Brahms didn’t take the bait on specifics but combined elements of both previous scorings to make a quintet for piano and string quartet without structural changes from the sonata; the strings are often massed as a unified entity in contrast to the piano. Brahms relocated to Vienna, the city that as for Beethoven and Schubert would be his final home. Eager to compose, he gave up his youthful trade of choral conducting with its attendant administrative tasks. “I have three quite small rooms (in Vienna), up seven flights of stairs, on the fourth floor,” he related, where the quintet “never allowed an hour’s peace” that autumn.
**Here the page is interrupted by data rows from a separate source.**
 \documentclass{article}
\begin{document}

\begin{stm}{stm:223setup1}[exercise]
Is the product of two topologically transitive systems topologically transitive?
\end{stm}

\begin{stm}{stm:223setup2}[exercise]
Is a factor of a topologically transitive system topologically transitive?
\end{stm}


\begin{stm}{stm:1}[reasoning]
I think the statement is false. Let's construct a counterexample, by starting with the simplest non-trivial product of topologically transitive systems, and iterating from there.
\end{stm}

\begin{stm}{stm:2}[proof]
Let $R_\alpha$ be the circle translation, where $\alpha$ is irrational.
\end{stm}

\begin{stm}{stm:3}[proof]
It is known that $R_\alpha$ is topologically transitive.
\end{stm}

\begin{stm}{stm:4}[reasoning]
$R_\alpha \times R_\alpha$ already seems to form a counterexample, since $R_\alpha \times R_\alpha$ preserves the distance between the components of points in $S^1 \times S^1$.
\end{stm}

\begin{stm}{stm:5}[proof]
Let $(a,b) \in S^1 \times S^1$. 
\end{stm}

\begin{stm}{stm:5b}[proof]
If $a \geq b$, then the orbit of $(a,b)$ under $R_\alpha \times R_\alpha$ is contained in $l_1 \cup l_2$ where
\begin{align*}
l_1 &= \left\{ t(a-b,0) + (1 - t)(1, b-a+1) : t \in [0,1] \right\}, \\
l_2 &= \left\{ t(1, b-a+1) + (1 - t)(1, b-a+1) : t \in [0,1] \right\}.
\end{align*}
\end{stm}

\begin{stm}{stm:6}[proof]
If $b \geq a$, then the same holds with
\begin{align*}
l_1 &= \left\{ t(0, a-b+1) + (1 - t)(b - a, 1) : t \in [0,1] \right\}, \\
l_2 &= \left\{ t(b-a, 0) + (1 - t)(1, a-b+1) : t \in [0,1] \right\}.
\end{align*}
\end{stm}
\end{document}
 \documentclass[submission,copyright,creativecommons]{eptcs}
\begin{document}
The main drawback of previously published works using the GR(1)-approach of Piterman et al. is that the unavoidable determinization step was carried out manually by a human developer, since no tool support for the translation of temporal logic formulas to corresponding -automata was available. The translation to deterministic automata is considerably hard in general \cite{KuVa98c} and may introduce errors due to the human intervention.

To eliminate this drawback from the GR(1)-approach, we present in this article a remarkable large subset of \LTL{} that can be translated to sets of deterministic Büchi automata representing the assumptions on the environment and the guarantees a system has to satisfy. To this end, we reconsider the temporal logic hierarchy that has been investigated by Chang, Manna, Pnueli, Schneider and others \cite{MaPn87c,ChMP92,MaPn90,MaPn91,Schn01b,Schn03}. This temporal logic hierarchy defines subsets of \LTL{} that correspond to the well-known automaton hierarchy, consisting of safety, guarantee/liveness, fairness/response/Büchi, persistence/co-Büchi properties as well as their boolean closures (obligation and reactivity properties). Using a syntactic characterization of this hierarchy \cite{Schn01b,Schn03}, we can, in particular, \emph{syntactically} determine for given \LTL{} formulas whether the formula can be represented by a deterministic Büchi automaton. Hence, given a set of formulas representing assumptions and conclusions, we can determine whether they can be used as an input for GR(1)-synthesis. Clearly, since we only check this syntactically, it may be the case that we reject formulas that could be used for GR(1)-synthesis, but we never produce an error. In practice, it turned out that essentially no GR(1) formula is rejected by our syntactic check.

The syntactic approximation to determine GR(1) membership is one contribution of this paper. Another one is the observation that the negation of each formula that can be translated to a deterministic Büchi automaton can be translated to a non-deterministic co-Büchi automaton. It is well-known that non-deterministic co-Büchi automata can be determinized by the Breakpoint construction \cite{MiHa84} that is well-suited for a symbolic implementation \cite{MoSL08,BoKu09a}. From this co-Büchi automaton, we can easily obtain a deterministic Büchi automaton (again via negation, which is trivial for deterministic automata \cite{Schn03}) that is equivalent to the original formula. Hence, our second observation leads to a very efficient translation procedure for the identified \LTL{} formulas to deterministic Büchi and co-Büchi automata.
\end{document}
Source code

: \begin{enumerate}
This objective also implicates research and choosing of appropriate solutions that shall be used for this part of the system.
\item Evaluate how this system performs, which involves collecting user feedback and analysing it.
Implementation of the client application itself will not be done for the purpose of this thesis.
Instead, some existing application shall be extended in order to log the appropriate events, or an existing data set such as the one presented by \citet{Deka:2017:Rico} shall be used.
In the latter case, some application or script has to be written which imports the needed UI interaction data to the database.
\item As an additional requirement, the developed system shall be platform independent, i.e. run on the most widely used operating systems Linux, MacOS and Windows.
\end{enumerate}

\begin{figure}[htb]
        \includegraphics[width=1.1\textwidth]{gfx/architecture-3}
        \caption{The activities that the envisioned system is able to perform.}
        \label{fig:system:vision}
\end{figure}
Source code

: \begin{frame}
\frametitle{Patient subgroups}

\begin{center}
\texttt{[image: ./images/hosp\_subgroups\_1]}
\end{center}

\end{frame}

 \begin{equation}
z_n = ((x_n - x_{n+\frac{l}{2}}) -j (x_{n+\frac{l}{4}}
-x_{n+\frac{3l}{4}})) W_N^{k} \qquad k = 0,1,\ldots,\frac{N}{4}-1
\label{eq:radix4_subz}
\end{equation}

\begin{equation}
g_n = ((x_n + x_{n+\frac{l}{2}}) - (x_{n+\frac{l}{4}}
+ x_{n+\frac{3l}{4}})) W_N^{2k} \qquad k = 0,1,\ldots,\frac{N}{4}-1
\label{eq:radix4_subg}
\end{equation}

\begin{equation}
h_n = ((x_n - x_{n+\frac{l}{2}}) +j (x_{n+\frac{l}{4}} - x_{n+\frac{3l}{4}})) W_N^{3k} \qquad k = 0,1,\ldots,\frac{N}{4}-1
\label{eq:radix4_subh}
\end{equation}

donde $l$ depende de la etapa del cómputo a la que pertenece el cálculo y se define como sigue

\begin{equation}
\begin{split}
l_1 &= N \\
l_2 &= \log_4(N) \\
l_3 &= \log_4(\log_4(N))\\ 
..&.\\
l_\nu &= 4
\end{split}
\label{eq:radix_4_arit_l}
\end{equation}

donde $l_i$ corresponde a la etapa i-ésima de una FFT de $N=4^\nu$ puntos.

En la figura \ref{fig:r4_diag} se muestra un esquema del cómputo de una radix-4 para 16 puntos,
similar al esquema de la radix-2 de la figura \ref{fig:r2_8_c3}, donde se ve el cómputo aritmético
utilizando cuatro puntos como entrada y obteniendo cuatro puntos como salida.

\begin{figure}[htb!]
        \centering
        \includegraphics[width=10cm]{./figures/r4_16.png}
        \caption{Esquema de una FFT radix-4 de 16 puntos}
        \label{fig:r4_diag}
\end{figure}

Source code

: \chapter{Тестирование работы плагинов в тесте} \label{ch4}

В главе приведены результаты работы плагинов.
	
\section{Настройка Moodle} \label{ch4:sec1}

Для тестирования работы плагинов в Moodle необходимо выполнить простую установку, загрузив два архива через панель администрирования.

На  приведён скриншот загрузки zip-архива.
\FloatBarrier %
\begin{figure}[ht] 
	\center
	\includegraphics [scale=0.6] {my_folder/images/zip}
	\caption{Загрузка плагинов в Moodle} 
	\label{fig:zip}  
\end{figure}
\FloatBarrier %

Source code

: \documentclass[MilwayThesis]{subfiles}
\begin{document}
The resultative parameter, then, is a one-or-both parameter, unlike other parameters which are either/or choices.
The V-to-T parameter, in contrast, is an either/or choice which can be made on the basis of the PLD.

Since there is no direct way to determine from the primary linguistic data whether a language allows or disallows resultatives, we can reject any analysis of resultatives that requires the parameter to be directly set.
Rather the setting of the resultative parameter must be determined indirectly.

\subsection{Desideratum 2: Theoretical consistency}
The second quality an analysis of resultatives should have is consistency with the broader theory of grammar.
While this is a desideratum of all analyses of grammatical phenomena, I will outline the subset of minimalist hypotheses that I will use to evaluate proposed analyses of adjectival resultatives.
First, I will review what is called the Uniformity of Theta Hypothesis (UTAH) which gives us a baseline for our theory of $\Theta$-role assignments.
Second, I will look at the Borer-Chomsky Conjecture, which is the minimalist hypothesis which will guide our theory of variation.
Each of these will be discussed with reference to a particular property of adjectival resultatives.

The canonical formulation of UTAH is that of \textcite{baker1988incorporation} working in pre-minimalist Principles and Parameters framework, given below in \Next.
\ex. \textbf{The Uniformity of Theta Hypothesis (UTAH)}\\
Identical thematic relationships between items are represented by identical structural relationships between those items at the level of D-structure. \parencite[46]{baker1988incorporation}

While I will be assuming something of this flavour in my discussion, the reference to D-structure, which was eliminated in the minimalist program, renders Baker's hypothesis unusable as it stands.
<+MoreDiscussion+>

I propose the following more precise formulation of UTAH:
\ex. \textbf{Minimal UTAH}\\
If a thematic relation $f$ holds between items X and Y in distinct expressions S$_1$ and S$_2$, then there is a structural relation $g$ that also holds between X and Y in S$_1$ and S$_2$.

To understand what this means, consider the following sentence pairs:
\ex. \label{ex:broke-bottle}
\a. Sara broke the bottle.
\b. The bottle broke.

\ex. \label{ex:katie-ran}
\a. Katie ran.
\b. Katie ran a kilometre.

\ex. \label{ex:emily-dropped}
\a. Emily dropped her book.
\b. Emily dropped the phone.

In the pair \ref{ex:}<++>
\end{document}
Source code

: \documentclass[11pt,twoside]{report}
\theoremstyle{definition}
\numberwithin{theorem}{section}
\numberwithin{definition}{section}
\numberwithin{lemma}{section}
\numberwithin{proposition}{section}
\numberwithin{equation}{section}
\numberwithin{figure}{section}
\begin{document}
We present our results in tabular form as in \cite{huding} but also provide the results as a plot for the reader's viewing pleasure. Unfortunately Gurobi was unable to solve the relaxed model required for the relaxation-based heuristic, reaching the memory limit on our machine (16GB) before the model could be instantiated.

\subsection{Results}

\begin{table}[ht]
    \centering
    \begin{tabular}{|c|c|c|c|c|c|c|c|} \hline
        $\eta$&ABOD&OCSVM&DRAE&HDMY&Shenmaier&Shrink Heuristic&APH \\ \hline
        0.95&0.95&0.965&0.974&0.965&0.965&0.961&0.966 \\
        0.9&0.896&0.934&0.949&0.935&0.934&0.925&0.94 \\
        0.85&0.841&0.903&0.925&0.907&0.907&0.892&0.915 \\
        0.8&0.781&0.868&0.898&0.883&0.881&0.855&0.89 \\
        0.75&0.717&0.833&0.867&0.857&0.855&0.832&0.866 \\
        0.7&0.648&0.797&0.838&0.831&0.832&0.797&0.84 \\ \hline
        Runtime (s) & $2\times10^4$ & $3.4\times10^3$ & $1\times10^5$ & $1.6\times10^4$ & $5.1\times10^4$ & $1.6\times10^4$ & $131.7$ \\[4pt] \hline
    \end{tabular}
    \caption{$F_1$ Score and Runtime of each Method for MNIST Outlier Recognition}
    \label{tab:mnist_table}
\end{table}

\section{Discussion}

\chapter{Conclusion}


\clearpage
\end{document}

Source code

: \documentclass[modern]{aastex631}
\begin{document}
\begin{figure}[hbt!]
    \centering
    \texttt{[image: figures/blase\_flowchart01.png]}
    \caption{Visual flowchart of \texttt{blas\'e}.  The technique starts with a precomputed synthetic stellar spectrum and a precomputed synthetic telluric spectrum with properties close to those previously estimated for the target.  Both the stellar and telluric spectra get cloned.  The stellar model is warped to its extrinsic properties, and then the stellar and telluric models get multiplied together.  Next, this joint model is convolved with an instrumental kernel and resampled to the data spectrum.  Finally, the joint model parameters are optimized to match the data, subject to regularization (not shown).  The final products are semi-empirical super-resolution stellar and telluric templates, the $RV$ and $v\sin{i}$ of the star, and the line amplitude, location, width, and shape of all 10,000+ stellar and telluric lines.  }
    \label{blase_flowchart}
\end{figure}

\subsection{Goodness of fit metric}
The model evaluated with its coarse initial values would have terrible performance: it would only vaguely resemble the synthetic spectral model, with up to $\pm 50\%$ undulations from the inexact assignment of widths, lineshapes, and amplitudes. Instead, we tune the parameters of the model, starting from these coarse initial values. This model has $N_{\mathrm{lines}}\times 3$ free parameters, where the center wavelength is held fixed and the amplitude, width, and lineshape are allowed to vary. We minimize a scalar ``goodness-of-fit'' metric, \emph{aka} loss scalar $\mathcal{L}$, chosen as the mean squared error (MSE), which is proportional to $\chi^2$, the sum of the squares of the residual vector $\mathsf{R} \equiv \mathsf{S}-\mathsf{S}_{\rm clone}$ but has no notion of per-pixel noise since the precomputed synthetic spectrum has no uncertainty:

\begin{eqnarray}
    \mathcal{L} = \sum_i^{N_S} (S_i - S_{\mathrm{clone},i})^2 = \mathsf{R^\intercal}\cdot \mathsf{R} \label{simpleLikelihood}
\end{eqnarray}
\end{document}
This time the arrangement was persuasive but more serious qualms of musical substance emerged regarding the ending. Clara impugned “passages which seem cold and dry to a warm heart.” One could imagine impatience from Brahms by this time, and indeed only small changes were made prior to submission for publication in 1865. While he destroyed the string original, the piano setting retained his confidence and was published in 1871. The manuscript was gifted to dedicatee Princess Anna of Hesse (who repaid him with Mozart’s copy of the celebrated 40th symphony!).
Listeners can easily hear the challenges posed to the musicians, however distinguished, who grappled with the quintet at initial hearing. The key of F minor had austere and intense emotional associations through the Classical era and it lives up to that reputation here. Only the second movement is consoling with its prevalent consonant harmonies, though even it is hardly decorative, recalling the profound reflection of Brahms’s first piano concerto. Certainly, the composer had personal anxieties during this period of change in his life, sometimes commenting on the domestic contentment of friends. His parents separated in mutual poverty, adding their sustenance to his responsibilities. The grim resolve evinced in much of Op.34 is probably intentional and Joachim’s remark on its lack of Klangreiz (“attractive sonority”) would have drawn an unsurprised nod from Brahms.
By Michael Keelan, for The Opus 76 Quartet
Mentoring Program
Opus 76 Quartet: Sunrise Program
This mentoring initiative by The Friends of The Opus 76 Quartet provides four talented musicians, high school age or younger from the Kansas City Metro area, with:
- Free in-person quartet coaching and mentoring from members of the quartet
- Free coaching from eminent classical musicians from around the world
- Two feature performances at Opus 76 Quartet concerts during the 2020/21 season
This program identifies and nurtures talented musicians who aspire to a career in classical music and gives successful applicants the opportunity to experience being in a professional string quartet – from the practice room to the stage.